Bias and variance of estimators

One-line definition

For an estimator $\hat{θ}$ of a parameter $θ$ , bias is $E [\hat{θ}] - θ$ and variance is $E [(\hat{θ} - E [\hat{θ}])^{2}]$ . Mean-squared error decomposes as $MSE = Bias^{2} + Variance$ .

Why it matters

This decomposition is the statistical version of the bias–variance tradeoff familiar from ML: complex models have low bias but high variance; simple models have high bias but low variance. The same accounting applies to any estimator. Sample mean, regularized regression coefficient, importance sampling weight.

The decomposition

For estimator $\hat{θ}$ of a fixed (non-random) parameter $θ$ :

MSE (\hat{θ}) = E [(\hat{θ} - θ)^{2}] = E [(\hat{θ} - E \hat{θ})^{2}] + (E \hat{θ} - θ)^{2} = Var (\hat{θ}) + Bias (\hat{θ})^{2} .

The cross-term vanishes because $E [\hat{θ} - E \hat{θ}] = 0$ . Two-line derivation; central to all of statistics.

Why biased estimators can be useful

Unbiased estimators ( $E \hat{θ} = θ$ ) are not always optimal. A biased estimator with much lower variance can have lower MSE.

Examples:

Estimator	Bias	Variance	When better
Sample mean	0	$σ^{2} / n$	universal
Sample variance with $n - 1$	0	larger	unbiased baseline
Sample variance with $n$ (MLE)	small negative	smaller	when minimizing MSE
Ridge regression	nonzero	smaller than OLS	when $X^{⊤} X$ is ill-conditioned
Stein estimator	shrinkage bias	strictly lower	always for $\geq 3$ dimensions

The James-Stein estimator (1961) famously dominates the sample mean in $\geq 3$ dimensions despite being biased.

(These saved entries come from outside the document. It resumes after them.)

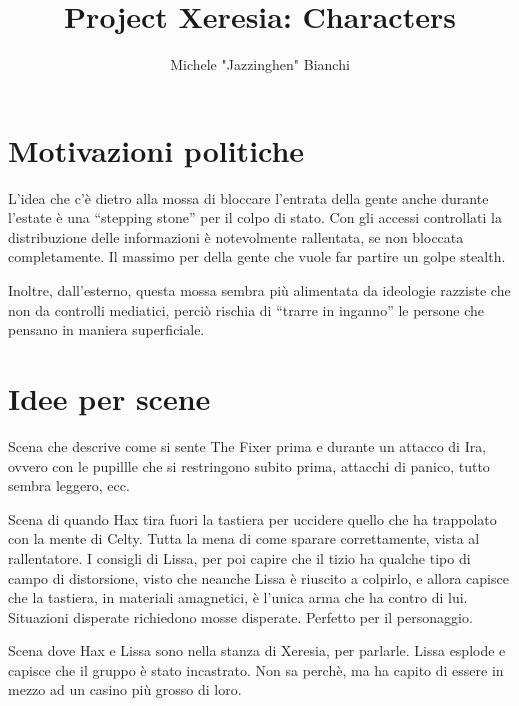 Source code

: \documentclass[9pt,a4paper,cleardoubleempty]{scrbook}
\author{Michele "Jazzinghen" Bianchi}
\title{Project Xeresia: Characters}
\begin{document}
   
    \chapter{Motivazioni politiche}

    L'idea che c'è dietro alla mossa di bloccare l'entrata della gente
    anche durante l'estate è una ``stepping stone'' per il colpo di stato.
    Con gli accessi controllati la distribuzione delle informazioni è
    notevolmente rallentata, se non bloccata completamente. Il massimo per
    della gente che vuole far partire un golpe stealth.

    Inoltre, dall'esterno, questa mossa sembra più alimentata da ideologie
    razziste che non da controlli mediatici, perciò  rischia di ``trarre in
    inganno'' le persone che pensano in maniera superficiale.

    \chapter{Idee per scene}

    Scena che descrive come si sente The Fixer prima e durante un attacco di
    Ira, ovvero con le pupillle che si restringono subito prima, attacchi
    di panico, tutto sembra leggero, ecc.

    Scena di quando Hax tira fuori la tastiera per uccidere quello che ha
    trappolato con la mente di Celty. Tutta la mena di come sparare
    correttamente, vista al rallentatore. I consigli di Lissa, per poi
    capire che il tizio ha qualche tipo di campo di distorsione, visto che
    neanche Lissa è riuscito a colpirlo, e allora capisce che la tastiera,
    in materiali amagnetici, è l'unica arma che ha contro di lui.
    Situazioni disperate richiedono mosse disperate. Perfetto per il
    personaggio.

    Scena dove Hax e Lissa sono nella stanza di Xeresia, per parlarle.
    Lissa esplode e capisce che il gruppo è stato incastrato. Non sa
    perchè, ma ha capito di essere in mezzo ad un casino più grosso di
    loro.
\end{document}
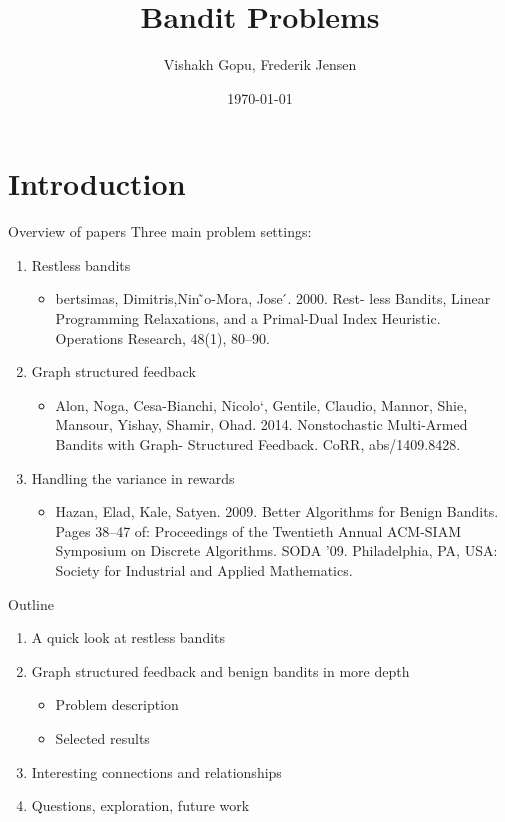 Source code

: \documentclass{beamer}
\title{Bandit Problems}
\date{\today}
\author{Vishakh Gopu, Frederik Jensen}
\institute{Advanced machine learning}
\begin{document}
\maketitle


\section{Introduction}
\begin{frame}{Overview of papers}   
  Three main problem settings: 
  \begin{enumerate}
  \item
    Restless bandits
    \begin{itemize}
    \item
      bertsimas, Dimitris,Nin ̃o-Mora, Jose ́. 2000. Rest- less Bandits, Linear Programming
      Relaxations, and a
      Primal-Dual Index Heuristic. Operations Research, 48(1), 80–90.
    \end{itemize}
  \item
    Graph structured feedback
    \begin{itemize}
    \item
      Alon, Noga, Cesa-Bianchi, Nicolo`, Gentile, Claudio, Mannor, Shie, Mansour, Yishay,
      Shamir, Ohad. 2014. Nonstochastic Multi-Armed Bandits with Graph- Structured Feedback.
      CoRR, abs/1409.8428.
    \end{itemize}
  \item
    Handling the variance in rewards
    
    \begin{itemize}
    \item
      Hazan, Elad, Kale, Satyen. 2009. Better Algorithms for Benign Bandits. Pages 38–47 of: 
      Proceedings of the Twentieth Annual ACM-SIAM Symposium on Discrete Algorithms. SODA ’09.
      Philadelphia, PA, USA: Society for Industrial and Applied Mathematics.
    \end{itemize}
  \end{enumerate}
\end{frame}

\begin{frame}{Outline}
  \begin{enumerate}
  \item
    A quick look at restless bandits
    
  \item
    Graph structured feedback and benign bandits in more depth
    \begin{itemize}
    \item
      Problem description
    \item
      Selected results
    \end{itemize}
    
  \item
    Interesting connections and relationships 
  \item
    Questions, exploration, future work
    
  \end{enumerate}
\end{frame}
\end{document}
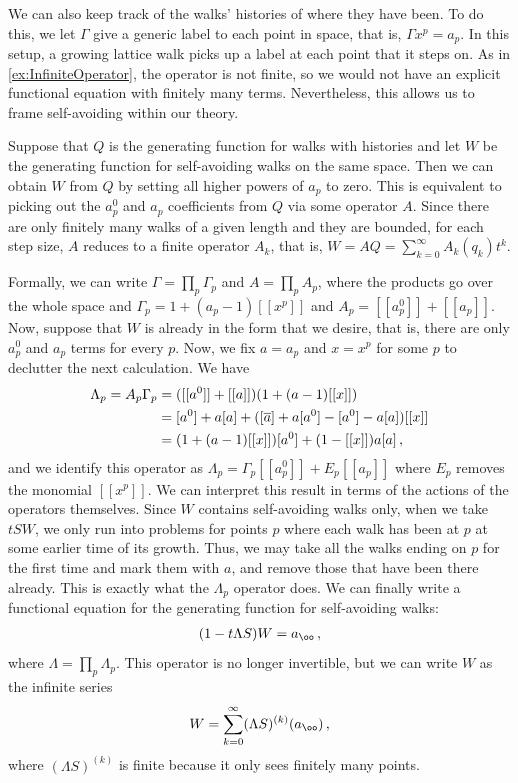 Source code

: \begin{exa} We can also keep track of the walks' histories of where they have been. To do this, we let $\Gamma$ give a generic label to each point in space, that is, $\Gamma x^p = a_p$. In this setup, a growing lattice walk picks up a label at each point that it steps on. As in \autoref{ex:InfiniteOperator}, the operator is not finite, so we would not have an explicit functional equation with finitely many terms. Nevertheless, this allows us to frame self-avoiding within our theory. 

Suppose that $Q$ is the generating function for walks with histories and let $W$ be the generating function for self-avoiding walks on the same space. Then we can obtain $W$ from $Q$ by setting all higher powers of $a_p$ to zero. This is equivalent to picking out the $a_p^0$ and $a_p$ coefficients from $Q$ via some operator $A$. Since there are only finitely many walks of a given length and they are bounded, for each step size, $A$ reduces to a finite operator $A_k$, that is, $W = AQ = \sum_{k=0}^\infty A_k(q_k) t^k$.

Formally, we can write $\Gamma = \prod_p \Gamma_p$ and $A = \prod_p A_p$, where the products go over the whole space and $\Gamma_p = 1 + (a_p - 1)[[x^p]]$ and $A_p = [[a_p^0]] + [[a_p]]$. Now, suppose that $W$ is already in the form that we desire, that is, there are only $a_p^0$ and $a_p$ terms for every $p$. Now, we fix $a = a_p$ and $x = x^p$ for some $p$ to declutter the next calculation. We have
\begin{align}
	\Lambda_p = A_p\Gamma_p &= ([[a^0]]+[[a]])(1 + (a - 1)[[x]]) \\
				&= [a^0] + a[a] + ([\ol a]+a[a^0] - [a^0] - a[a])[[x]] \\
				&= (1 + (a - 1)[[x]])[a^0] + (1-[[x]])a[a]\,,
\end{align}
and we identify this operator as $ \Lambda_p =\Gamma_p [[a_p^0]]+ E_p[[a_p]]$ where $E_p$ removes the monomial $[[x^p]]$. We can interpret this result in terms of the actions of the operators themselves. Since $W$ contains self-avoiding walks only, when we take $tSW$, we only run into problems for points $p$ where each walk has been at $p$ at some earlier time of its growth. Thus, we may take all the walks ending on $p$ for the first time and mark them with $a$, and remove those that have been there already. This is exactly what the $\Lambda_p$ operator does. We can finally write a functional equation for the generating function for self-avoiding walks:
\begin{align}
	(1 - t \Lambda S)W = a_\oo\,,
\end{align}
where $\Lambda = \prod_p \Lambda_p$. This operator is no longer invertible, but we can write $W$ as the infinite series
\begin{align}
	W = \sum_{k = 0}^\infty (\Lambda S)^{(k)}(a_\oo)\,,
\end{align}
where $(\Lambda S)^{(k)}$ is finite because it only sees finitely many points.


\end{exa}
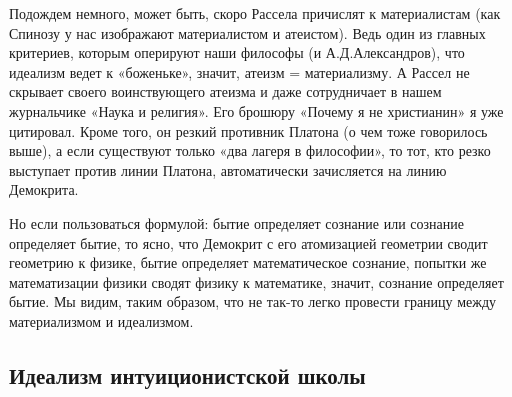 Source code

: Подождем немного, может быть,  скоро Рассела причислят к материалистам
(как  Спинозу  у  нас   изображают  материалистом  и  атеистом).  Ведь
один  из  главных  критериев,   которым  оперируют  наши  философы  (и
А.Д.Александров), что  идеализм ведет  к «боженьке», значит,  атеизм =
материализму. А Рассел не скрывает своего воинствующего атеизма и даже
сотрудничает  в  нашем  журнальчике  «Наука и  религия».  Его  брошюру
«Почему  я не  христианин»  я  уже цитировал.  Кроме  того, он  резкий
противник  Платона (о  чем тоже  говорилось выше),  а если  существуют
только «два  лагеря в философии»,  то тот, кто резко  выступает против
линии Платона, автоматически зачисляется на линию Демокрита.

Но если пользоваться формулой:  бытие определяет сознание или сознание
определяет бытие,  то ясно, что  Демокрит с его  атомизацией геометрии
сводит геометрию  к физике, бытие определяет  математическое сознание,
попытки же  математизации физики  сводят физику к  математике, значит,
сознание  определяет бытие.  Мы видим,  таким образом,  что не  так-то
легко провести границу между материализмом и идеализмом.

\subsection{Идеализм интуиционистской школы}

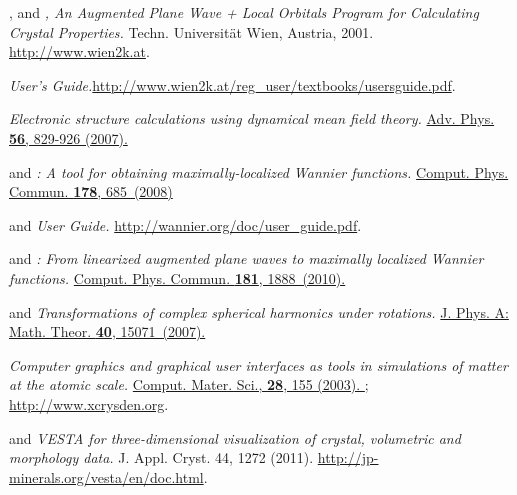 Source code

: \begin{thebibliography}{88}
  , and
  \textit{\Wien, An Augmented Plane Wave + Local Orbitals Program for
    Calculating Crystal Properties.}
  Techn. Universität Wien, Austria, 2001.
  \url{http://www.wien2k.at}.

  \textit{\Wien User's Guide.}\linebreak[4]
  \url{http://www.wien2k.at/reg_user/textbooks/usersguide.pdf}.

  \textit{Electronic structure calculations using dynamical mean field
    theory.}
  \href{http://www.tandfonline.com/doi/abs/10.1080/00018730701619647}{%
    Adv. Phys. {\bf 56}, 829-926 (2007).
  }

  and \linebreak[4]
  \textit{\wannier: A tool for obtaining maximally-localized Wannier
    functions.}
  \href{http://www.sciencedirect.com/science/article/pii/S0010465507004936}{%
    Comput. Phys. Commun. \textbf{178}, 685~(2008)
  }

   and \linebreak[4]
  \textit{\Wannier User Guide.}
  \url{http://wannier.org/doc/user_guide.pdf}.

  and 
  \textit{\Wtow: From linearized augmented plane waves to maximally
    localized Wannier functions.}
  \href{http://www.sciencedirect.com/science/article/pii/S0010465510002948}{%
    Comput. Phys. Commun. \textbf{181}, 1888~(2010).%
  }

   and 
  \textit{Transformations of complex spherical harmonics under
    rotations.}
  \href{http://iopscience.iop.org/1751-8121/40/50/011}{%
    J. Phys. A: Math. Theor. \textbf{40}, 15071~(2007).%
  }

  \textit{Computer graphics and graphical user interfaces as tools in
    simulations of matter at the atomic scale.}
  \href{http://www.sciencedirect.com/science/article/pii/S0927025603001046}{%
    Comput. Mater. Sci., {\bf 28}, 155 (2003).%
  }; \url{http://www.xcrysden.org}.

   and 
  \textit{VESTA  for three-dimensional visualization of
    crystal, volumetric and morphology data.}
  J. Appl. Cryst. 44, 1272 (2011).
  \url{http://jp-minerals.org/vesta/en/doc.html}.

\end{thebibliography}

Connection to ML model selection

In supervised learning, the same decomposition holds for the prediction error of a model:

E [(y - \hat{f} (x))^{2}] = Var (\hat{f} (x)) + Bias (\hat{f} (x))^{2} + σ_{ε}^{2} .

The $σ_{ε}^{2}$ term is irreducible noise. Increasing model capacity decreases bias but increases variance; regularization shifts the tradeoff toward higher bias.

Common pitfalls

Equating “biased” with “bad.” Many useful estimators are biased; lower MSE is what matters.
Reporting variance without specifying what’s random. “Variance of the estimator” is over re-sampling the data; “variance of the prediction” is over both data and inputs. Different objects.
Forgetting that the cross-term vanishes only against the expectation of $\hat{θ}$ . Random fixed offsets ruin the decomposition.
Confusing estimator variance with model variance. Estimator variance is a property of the estimation procedure; model variance is a property of the model class.